SRU unveils more than 70 all-gender bathrooms
New all-gender restroom signs were recently installed at more than 70 locations in 35 campus buildings.
August 24, 2016
SLIPPERY ROCK, Pa. - In a continuing effort to extend its commitment to diversity, equality and inclusion, Slippery Rock University has converted more than 70 single-occupancy restrooms to all-gender restrooms. The restrooms are located in 35 campus buildings.
The all-gender restrooms - much like the family restrooms commonly found in malls and other public spaces - are identified via signage as "all-gender." Each all-gender restroom is a lockable, single-stall facility and provides both ADA accessibility and privacy.
"On a practical level, this move makes the University a more welcoming place for transgender persons," said Holly McCoy, assistant vice president for diversity and equal opportunity and the University's Title IX coordinator. "They no longer have to think about whether or not they can safely use the restroom of their choice, they just can. On a more symbolic level, it shows that while we still have a lot of work to do, we have taken a step forward for transgender individuals on our campus."
McCoy said that representatives from a number of University departments and groups, including: facilities, student affairs, diversity and equal opportunity and the President's Commission on Gender Identity and Sexual Orientation, met throughout the summer to discuss the topic and how to make access available in each campus building.
"It made sense to start with the single-occupancy units as it allowed a very high percentage of coverage throughout the majority of our buildings," said McCoy. "We still have a few that are under review because some buildings simply didn't have that style of restroom to manage, but we are discussing how to retrofit those areas and make facilities accessible to all genders."
An all-gender restroom, also known as a gender-inclusive restroom, can benefit many different people, including parents with differently gendered children, alter-abled people who may require the accompaniment of an attendant of a different gender and trans and gender non-conforming people.
Signage for the revamped restrooms features the text "All-Gender Restroom" accompanied by two pictograms - one of a toilet and one of the International Symbol of Access, signifying that the unit is accessible to wheelchair users.
"There was a lot of discussion on the signage front," said McCoy. "To use the male and female pictograms is very gender binary and the half male, half female pictogram is very insulting to the transgender community.

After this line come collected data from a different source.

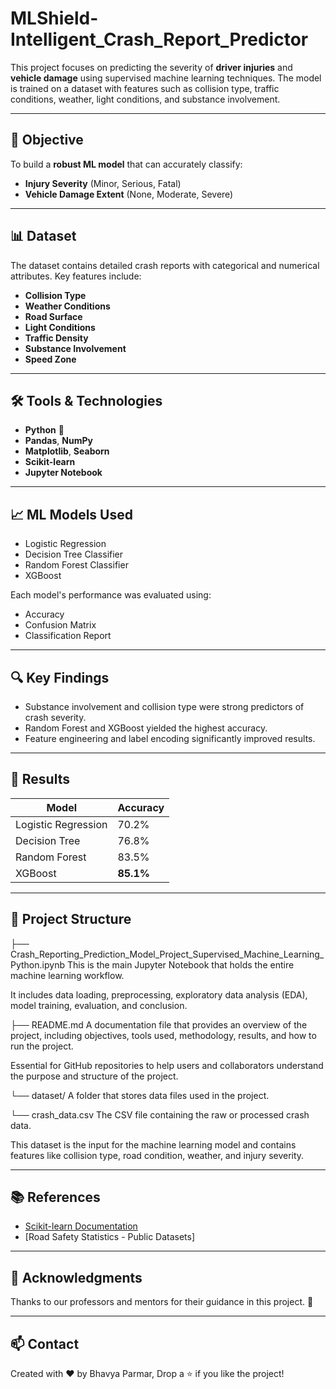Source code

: # MLShield-Intelligent_Crash_Report_Predictor

This project focuses on predicting the severity of **driver injuries** and **vehicle damage** using supervised machine learning techniques. The model is trained on a dataset with features such as collision type, traffic conditions, weather, light conditions, and substance involvement.

---

## 🧠 Objective

To build a **robust ML model** that can accurately classify:

- **Injury Severity** (Minor, Serious, Fatal)
- **Vehicle Damage Extent** (None, Moderate, Severe)

---

## 📊 Dataset

The dataset contains detailed crash reports with categorical and numerical attributes. Key features include:

- **Collision Type**
- **Weather Conditions**
- **Road Surface**
- **Light Conditions**
- **Traffic Density**
- **Substance Involvement**
- **Speed Zone**

---

## 🛠️ Tools & Technologies

- **Python** 🐍
- **Pandas**, **NumPy**
- **Matplotlib**, **Seaborn**
- **Scikit-learn**
- **Jupyter Notebook**

---

## 📈 ML Models Used

- Logistic Regression
- Decision Tree Classifier
- Random Forest Classifier
- XGBoost

Each model's performance was evaluated using:
- Accuracy
- Confusion Matrix
- Classification Report

---

## 🔍 Key Findings

- Substance involvement and collision type were strong predictors of crash severity.
- Random Forest and XGBoost yielded the highest accuracy.
- Feature engineering and label encoding significantly improved results.

---

## 📌 Results

| Model               | Accuracy |
|--------------------|----------|
| Logistic Regression| 70.2%    |
| Decision Tree      | 76.8%    |
| Random Forest      | 83.5%    |
| XGBoost            | **85.1%**|

---

## 📁 Project Structure
├── Crash_Reporting_Prediction_Model_Project_Supervised_Machine_Learning_Python.ipynb
This is the main Jupyter Notebook that holds the entire machine learning workflow.

It includes data loading, preprocessing, exploratory data analysis (EDA), model training, evaluation, and conclusion.

├── README.md
A documentation file that provides an overview of the project, including objectives, tools used, methodology, results, and how to run the project.

Essential for GitHub repositories to help users and collaborators understand the purpose and structure of the project.

└── dataset/
A folder that stores data files used in the project.

└── crash_data.csv
The CSV file containing the raw or processed crash data.

This dataset is the input for the machine learning model and contains features like collision type, road condition, weather, and injury severity.


---

## 📚 References

- [Scikit-learn Documentation](https://scikit-learn.org/stable/)
- [Road Safety Statistics - Public Datasets]

---

## 🌟 Acknowledgments

Thanks to our professors and mentors for their guidance in this project. 🚦

---

## 📫 Contact
Created with ❤️ by Bhavya Parmar, Drop a ⭐ if you like the project!
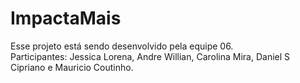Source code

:  # ImpactaMais

 Esse projeto está sendo desenvolvido pela equipe 06. 
 </br>Participantes: Jessica Lorena, Andre Willian, Carolina Mira, Daniel S Cipriano e Mauricio Coutinho.
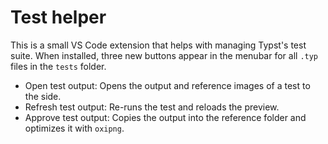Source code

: # Test helper

This is a small VS Code extension that helps with managing Typst's test suite.
When installed, three new buttons appear in the
menubar for all `.typ` files in the `tests` folder.

- Open test output: Opens the output and reference images of a test to the side.
- Refresh test output: Re-runs the test and reloads the preview.
- Approve test output: Copies the output into the reference folder and optimizes it with `oxipng`.
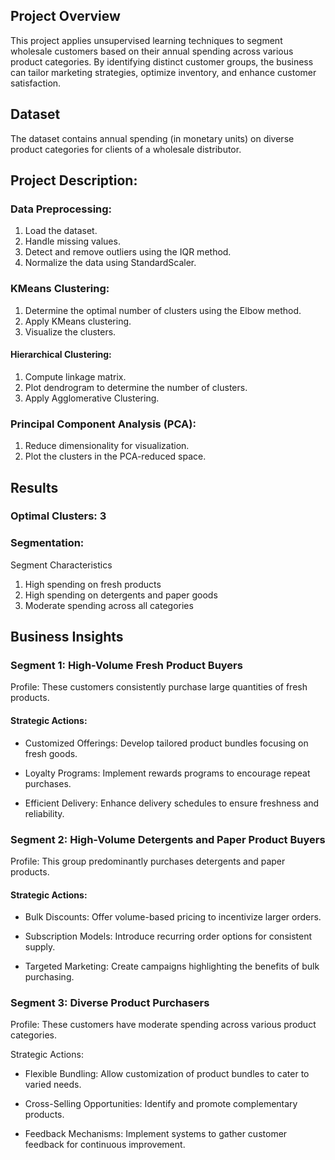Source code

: 

## Project Overview
This project applies unsupervised learning techniques to segment wholesale customers based on their annual spending across various product categories. By identifying distinct customer groups, the business can tailor marketing strategies, optimize inventory, and enhance customer satisfaction.
## Dataset
The dataset contains annual spending (in monetary units) on diverse product categories for clients of a wholesale distributor.
## Project Description:
### Data Preprocessing:

1. Load the dataset.
2. Handle missing values.
3. Detect and remove outliers using the IQR method.
4. Normalize the data using StandardScaler.

### KMeans Clustering:

1. Determine the optimal number of clusters using the Elbow method.
2. Apply KMeans clustering.
3. Visualize the clusters.

#### Hierarchical Clustering:

1. Compute linkage matrix.
2. Plot dendrogram to determine the number of clusters.
3. Apply Agglomerative Clustering.

### Principal Component Analysis (PCA):

1. Reduce dimensionality for visualization.
2. Plot the clusters in the PCA-reduced space.

## Results

### Optimal Clusters: 3

### Segmentation:

Segment	Characteristics
1. High spending on fresh products
2. High spending on detergents and paper goods
3. Moderate spending across all categories


## Business Insights

### Segment 1: High-Volume Fresh Product Buyers

Profile: These customers consistently purchase large quantities of fresh products.

#### Strategic Actions:

- Customized Offerings: Develop tailored product bundles focusing on fresh goods.

- Loyalty Programs: Implement rewards programs to encourage repeat purchases.

- Efficient Delivery: Enhance delivery schedules to ensure freshness and reliability.

### Segment 2: High-Volume Detergents and Paper Product Buyers

Profile: This group predominantly purchases detergents and paper products.

#### Strategic Actions:

- Bulk Discounts: Offer volume-based pricing to incentivize larger orders.

- Subscription Models: Introduce recurring order options for consistent supply.

- Targeted Marketing: Create campaigns highlighting the benefits of bulk purchasing.

### Segment 3: Diverse Product Purchasers

Profile: These customers have moderate spending across various product categories.

Strategic Actions:

- Flexible Bundling: Allow customization of product bundles to cater to varied needs.

- Cross-Selling Opportunities: Identify and promote complementary products.

- Feedback Mechanisms: Implement systems to gather customer feedback for continuous improvement.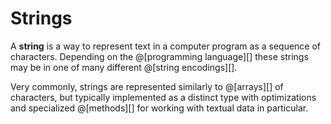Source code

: # Strings

A __string__ is a way to represent text in a computer program as a sequence of characters.
Depending on the @[programming language][] these strings may be in one of many different
@[string encodings][].

Very commonly, strings are represented similarly to @[arrays][] of characters, but typically
implemented as a distinct type with optimizations and specialized @[methods][] for 
working with textual data in particular.
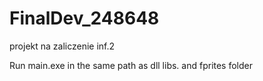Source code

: # FinalDev_248648
projekt na zaliczenie inf.2

Run main.exe in the same path as dll libs. and fprites folder
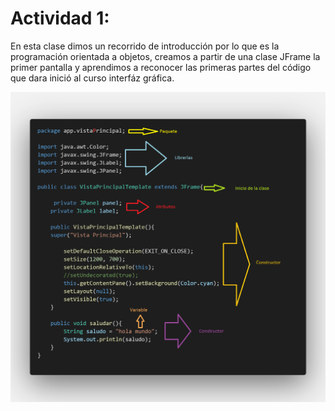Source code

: # Actividad 1: 

En esta clase dimos un recorrido de introducción por lo que es la programación orientada a objetos, creamos a partir de una clase JFrame la primer pantalla y aprendimos a reconocer las primeras partes del código que dara inició al curso interfáz gráfica.

![imagen](./code.png)
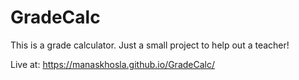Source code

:# GradeCalc
This is a grade calculator. Just a small project to help out a teacher!

Live at: https://manaskhosla.github.io/GradeCalc/

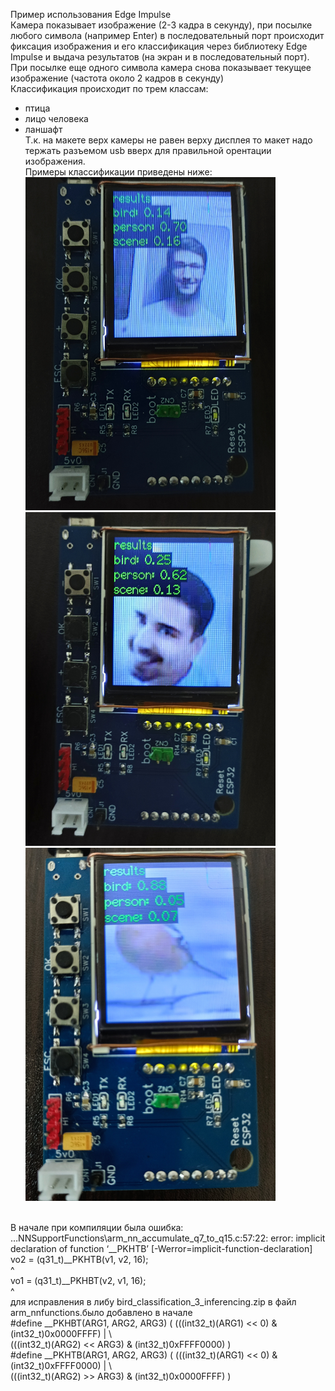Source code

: Пример использования Edge Impulse<br>
Камера показывает изображение (2-3 кадра в секунду), при посылке любого символа (например Enter) в последовательный порт
происходит фиксация изображения и его классификация через библиотеку Edge Impulse и выдача результатов (на экран и в последовательный порт).
При посылке еще одного символа камера снова показывает текущее изображение (частота около 2 кадров в секунду)<br>
Классификация происходит по трем классам:<br>
- птица <br>
- лицо человека<br>
- ланшафт<br>
Т.к. на макете верх камеры не равен верху дисплея то макет надо тержать разъемом usb вверх для правильной орентации изображения.<br>
Примеры классификации приведены ниже:<br>
<img src="https://github.com/pav2000/esp32cam_AI/blob/main/Arduino/EdgeImpulse/01_bird_face/Picture/pic1.jpg" width="400" /> <br>
<img src="https://github.com/pav2000/esp32cam_AI/blob/main/Arduino/EdgeImpulse/01_bird_face/Picture/pic2.jpg" width="400" /> <br>
<img src="https://github.com/pav2000/esp32cam_AI/blob/main/Arduino/EdgeImpulse/01_bird_face/Picture/pic3.jpg" width="400" /> <br>
<br>
В начале при компиляции была ошибка: <br>
…NNSupportFunctions\arm_nn_accumulate_q7_to_q15.c:57:22: error: implicit declaration of function ‘__PKHTB’ [-Werror=implicit-function-declaration]<br>
vo2 = (q31_t)__PKHTB(v1, v2, 16);<br>
^<br>
vo1 = (q31_t)__PKHBT(v2, v1, 16);<br>
^<br>
для исправления в либу bird_classification_3_inferencing.zip в файл arm_nnfunctions.было добавлено в начале <br>
#define __PKHBT(ARG1, ARG2, ARG3) ( (((int32_t)(ARG1) <<    0) & (int32_t)0x0000FFFF) | \ <br>
                                      (((int32_t)(ARG2) << ARG3) & (int32_t)0xFFFF0000)  ) <br>
  #define __PKHTB(ARG1, ARG2, ARG3) ( (((int32_t)(ARG1) <<    0) & (int32_t)0xFFFF0000) | \ <br>
                                      (((int32_t)(ARG2) >> ARG3) & (int32_t)0x0000FFFF)  ) <br>

<br>

<br>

As there isn't a graphic that truly encompasses all gender identities, we felt we would simply display the purpose of the room rather than exclude anyone."
SRU President Cheryl Norton remarked on the University's environment of inclusion and equality: "We continually review all potential issues that may have an impact on our student population. Part of our duty is to make sure that all students, faculty, staff and visitors are treated fairly and feel that they are respected and in an environment that is free from discrimination and harassment."